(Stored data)

________________

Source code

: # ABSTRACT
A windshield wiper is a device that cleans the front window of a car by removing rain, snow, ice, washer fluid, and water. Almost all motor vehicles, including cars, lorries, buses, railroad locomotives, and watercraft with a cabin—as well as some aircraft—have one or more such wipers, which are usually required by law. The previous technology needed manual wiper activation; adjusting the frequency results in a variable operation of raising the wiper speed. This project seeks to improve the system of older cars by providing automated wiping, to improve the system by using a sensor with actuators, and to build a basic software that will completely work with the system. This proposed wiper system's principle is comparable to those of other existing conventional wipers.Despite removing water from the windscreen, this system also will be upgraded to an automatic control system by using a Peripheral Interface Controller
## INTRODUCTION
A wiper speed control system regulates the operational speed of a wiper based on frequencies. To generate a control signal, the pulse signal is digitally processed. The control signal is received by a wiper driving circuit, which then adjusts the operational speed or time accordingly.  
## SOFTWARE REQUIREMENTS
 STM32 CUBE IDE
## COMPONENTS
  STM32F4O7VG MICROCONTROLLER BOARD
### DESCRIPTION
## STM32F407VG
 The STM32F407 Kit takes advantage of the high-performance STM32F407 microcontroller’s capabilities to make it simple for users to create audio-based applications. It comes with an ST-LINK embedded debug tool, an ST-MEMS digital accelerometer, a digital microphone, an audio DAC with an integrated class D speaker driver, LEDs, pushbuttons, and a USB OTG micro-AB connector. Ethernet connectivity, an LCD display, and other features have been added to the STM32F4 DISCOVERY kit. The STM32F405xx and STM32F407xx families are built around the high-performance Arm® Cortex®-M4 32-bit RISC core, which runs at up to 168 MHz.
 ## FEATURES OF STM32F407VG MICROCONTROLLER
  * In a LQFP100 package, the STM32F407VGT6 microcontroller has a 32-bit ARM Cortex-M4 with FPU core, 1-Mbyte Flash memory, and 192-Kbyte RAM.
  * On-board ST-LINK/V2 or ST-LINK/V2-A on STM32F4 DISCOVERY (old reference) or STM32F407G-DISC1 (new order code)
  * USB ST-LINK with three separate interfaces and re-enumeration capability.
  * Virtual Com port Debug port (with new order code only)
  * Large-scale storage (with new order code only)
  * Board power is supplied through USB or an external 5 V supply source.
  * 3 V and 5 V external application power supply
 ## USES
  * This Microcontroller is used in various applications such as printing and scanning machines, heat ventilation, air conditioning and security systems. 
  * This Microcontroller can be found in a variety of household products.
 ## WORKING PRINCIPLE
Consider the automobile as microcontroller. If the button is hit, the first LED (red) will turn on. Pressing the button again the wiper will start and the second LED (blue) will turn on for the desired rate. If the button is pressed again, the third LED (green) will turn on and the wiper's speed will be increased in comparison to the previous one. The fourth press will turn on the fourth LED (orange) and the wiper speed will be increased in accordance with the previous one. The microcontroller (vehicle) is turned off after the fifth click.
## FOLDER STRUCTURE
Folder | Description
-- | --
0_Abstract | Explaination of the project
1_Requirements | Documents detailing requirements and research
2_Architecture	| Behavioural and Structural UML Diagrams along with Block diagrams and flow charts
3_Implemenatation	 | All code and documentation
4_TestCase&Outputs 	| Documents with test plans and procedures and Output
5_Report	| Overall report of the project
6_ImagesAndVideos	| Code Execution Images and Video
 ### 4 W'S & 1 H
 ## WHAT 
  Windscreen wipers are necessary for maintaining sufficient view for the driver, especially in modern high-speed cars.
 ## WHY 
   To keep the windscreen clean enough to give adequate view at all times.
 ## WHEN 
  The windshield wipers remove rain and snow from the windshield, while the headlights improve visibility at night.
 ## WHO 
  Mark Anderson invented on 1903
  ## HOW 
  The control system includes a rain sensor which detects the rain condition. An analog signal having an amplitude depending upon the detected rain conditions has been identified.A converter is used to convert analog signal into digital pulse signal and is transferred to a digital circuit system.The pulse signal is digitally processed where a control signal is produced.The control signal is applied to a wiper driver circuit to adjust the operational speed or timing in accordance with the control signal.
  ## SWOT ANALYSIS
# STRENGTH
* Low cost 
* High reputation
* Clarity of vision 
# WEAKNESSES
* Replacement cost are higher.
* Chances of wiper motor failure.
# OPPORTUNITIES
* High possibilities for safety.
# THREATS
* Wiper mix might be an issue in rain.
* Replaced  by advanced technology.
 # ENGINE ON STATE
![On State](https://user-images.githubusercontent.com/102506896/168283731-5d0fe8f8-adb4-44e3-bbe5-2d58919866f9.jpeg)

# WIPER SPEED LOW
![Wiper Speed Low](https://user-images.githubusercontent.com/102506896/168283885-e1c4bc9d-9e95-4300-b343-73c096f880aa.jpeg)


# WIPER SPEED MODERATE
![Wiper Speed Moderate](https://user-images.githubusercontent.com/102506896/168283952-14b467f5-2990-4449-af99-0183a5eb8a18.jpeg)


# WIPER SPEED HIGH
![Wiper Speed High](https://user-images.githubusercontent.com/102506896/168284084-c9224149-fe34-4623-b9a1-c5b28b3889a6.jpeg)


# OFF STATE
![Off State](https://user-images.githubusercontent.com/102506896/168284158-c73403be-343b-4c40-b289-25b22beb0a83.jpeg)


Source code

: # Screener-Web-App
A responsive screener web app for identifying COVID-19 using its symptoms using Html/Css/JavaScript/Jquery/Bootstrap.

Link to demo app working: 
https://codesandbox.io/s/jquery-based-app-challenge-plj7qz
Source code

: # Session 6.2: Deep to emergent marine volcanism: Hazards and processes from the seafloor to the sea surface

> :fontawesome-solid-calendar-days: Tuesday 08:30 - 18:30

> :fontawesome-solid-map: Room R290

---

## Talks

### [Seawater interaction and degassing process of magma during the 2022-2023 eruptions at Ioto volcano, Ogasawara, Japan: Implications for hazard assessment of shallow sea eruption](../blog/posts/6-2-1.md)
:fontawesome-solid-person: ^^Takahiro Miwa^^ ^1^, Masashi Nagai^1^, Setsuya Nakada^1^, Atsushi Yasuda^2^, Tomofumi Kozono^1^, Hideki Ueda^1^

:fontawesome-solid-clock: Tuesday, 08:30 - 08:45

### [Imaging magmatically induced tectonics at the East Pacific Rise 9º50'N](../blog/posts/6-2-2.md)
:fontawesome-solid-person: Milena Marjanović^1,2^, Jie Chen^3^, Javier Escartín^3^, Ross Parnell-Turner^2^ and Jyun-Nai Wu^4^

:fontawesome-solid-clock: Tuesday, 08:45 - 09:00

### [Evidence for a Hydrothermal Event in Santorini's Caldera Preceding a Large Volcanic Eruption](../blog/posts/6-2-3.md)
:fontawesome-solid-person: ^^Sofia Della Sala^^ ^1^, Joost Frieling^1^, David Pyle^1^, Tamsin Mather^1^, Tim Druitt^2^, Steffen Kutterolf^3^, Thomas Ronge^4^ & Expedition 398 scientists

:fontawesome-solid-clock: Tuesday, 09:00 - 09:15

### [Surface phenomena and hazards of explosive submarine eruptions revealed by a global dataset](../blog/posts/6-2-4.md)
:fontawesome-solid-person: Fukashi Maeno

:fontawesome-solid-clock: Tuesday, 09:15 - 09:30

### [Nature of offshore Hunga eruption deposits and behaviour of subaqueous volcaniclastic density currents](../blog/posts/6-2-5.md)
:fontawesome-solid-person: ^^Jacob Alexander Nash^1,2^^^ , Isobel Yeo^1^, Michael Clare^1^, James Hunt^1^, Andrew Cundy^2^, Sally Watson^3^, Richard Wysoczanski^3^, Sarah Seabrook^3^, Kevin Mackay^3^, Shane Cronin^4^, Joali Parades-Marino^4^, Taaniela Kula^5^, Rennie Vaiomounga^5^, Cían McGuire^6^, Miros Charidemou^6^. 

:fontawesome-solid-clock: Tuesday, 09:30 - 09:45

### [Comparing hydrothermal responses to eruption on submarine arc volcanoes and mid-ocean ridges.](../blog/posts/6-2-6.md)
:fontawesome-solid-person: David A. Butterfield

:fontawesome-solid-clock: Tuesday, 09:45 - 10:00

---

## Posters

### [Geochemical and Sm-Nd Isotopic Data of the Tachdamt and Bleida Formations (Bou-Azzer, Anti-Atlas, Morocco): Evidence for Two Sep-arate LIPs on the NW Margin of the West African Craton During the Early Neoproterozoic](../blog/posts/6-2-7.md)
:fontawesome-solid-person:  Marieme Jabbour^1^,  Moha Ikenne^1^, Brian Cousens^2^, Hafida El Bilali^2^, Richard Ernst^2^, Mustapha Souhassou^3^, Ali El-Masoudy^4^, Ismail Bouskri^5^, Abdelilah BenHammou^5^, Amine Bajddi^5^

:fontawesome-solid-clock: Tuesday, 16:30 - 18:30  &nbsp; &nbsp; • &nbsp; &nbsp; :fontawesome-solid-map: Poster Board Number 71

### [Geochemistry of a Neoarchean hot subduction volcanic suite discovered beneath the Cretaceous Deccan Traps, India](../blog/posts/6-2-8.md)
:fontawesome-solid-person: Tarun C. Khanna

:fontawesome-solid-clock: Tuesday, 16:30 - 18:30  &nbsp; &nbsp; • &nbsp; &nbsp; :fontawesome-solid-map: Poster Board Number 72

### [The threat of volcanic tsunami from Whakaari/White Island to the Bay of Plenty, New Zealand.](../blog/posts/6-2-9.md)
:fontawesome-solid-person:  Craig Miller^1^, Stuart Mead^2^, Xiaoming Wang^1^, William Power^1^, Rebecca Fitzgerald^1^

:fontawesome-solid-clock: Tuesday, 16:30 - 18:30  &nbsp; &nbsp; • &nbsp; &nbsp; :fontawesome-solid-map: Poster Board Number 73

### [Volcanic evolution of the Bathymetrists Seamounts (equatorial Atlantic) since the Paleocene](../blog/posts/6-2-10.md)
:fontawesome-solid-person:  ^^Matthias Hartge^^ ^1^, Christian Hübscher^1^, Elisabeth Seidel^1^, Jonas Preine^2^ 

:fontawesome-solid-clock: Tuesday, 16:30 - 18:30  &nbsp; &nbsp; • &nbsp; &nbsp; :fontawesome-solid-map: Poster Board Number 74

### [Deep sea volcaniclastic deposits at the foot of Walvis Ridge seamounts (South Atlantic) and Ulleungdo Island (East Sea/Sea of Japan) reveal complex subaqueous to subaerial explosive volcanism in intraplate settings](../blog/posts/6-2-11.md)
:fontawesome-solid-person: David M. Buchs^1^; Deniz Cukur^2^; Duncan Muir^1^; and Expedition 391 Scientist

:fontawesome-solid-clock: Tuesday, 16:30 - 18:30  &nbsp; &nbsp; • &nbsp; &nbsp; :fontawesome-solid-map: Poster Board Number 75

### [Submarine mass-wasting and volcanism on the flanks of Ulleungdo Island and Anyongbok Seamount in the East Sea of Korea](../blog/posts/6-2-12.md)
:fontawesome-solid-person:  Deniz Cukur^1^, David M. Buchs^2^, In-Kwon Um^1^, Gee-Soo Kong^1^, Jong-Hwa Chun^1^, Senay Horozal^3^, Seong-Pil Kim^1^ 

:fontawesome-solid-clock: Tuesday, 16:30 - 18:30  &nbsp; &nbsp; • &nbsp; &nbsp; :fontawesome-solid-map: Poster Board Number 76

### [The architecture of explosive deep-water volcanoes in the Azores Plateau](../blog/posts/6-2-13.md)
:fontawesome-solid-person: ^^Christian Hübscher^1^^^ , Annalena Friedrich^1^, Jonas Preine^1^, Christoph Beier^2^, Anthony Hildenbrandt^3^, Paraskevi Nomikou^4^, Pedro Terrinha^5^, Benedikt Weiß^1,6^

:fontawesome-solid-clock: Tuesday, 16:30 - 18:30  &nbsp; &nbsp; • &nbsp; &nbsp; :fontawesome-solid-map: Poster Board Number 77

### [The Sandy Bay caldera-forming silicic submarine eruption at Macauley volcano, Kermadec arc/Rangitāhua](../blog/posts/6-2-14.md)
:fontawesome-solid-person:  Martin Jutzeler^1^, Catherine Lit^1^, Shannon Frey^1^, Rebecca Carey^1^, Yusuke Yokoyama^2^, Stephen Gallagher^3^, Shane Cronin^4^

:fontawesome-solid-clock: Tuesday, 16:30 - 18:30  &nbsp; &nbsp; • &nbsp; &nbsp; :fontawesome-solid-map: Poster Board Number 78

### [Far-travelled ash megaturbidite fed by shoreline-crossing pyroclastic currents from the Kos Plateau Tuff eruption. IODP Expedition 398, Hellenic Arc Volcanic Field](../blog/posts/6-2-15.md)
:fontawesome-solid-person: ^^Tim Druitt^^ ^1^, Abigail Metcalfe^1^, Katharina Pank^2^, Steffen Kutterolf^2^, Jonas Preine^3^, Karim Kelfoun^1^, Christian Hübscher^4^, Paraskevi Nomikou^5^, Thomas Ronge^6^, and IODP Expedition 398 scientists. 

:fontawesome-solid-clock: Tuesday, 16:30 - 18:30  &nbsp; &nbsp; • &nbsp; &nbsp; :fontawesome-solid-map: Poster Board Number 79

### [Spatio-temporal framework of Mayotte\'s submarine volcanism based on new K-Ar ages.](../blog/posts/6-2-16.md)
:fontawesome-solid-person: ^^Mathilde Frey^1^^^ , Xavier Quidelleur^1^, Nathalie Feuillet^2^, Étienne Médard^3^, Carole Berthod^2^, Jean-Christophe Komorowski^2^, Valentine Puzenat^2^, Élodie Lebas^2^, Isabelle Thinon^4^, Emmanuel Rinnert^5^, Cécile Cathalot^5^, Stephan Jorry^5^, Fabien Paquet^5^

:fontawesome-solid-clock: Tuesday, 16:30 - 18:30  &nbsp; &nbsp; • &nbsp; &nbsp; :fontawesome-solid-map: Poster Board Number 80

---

________________

#### [EXERCISE INSTRUCTIONS]
Give back every line from the beginning of the records through the line holding "## STM32F407VG", exactly as it reads, and leave out the rest.

#### [EXERCISE SOLUTION]
Source code

: # ABSTRACT
A windshield wiper is a device that cleans the front window of a car by removing rain, snow, ice, washer fluid, and water. Almost all motor vehicles, including cars, lorries, buses, railroad locomotives, and watercraft with a cabin—as well as some aircraft—have one or more such wipers, which are usually required by law. The previous technology needed manual wiper activation; adjusting the frequency results in a variable operation of raising the wiper speed. This project seeks to improve the system of older cars by providing automated wiping, to improve the system by using a sensor with actuators, and to build a basic software that will completely work with the system. This proposed wiper system's principle is comparable to those of other existing conventional wipers.Despite removing water from the windscreen, this system also will be upgraded to an automatic control system by using a Peripheral Interface Controller
## INTRODUCTION
A wiper speed control system regulates the operational speed of a wiper based on frequencies. To generate a control signal, the pulse signal is digitally processed. The control signal is received by a wiper driving circuit, which then adjusts the operational speed or time accordingly.  
## SOFTWARE REQUIREMENTS
 STM32 CUBE IDE
## COMPONENTS
  STM32F4O7VG MICROCONTROLLER BOARD
### DESCRIPTION
## STM32F407VG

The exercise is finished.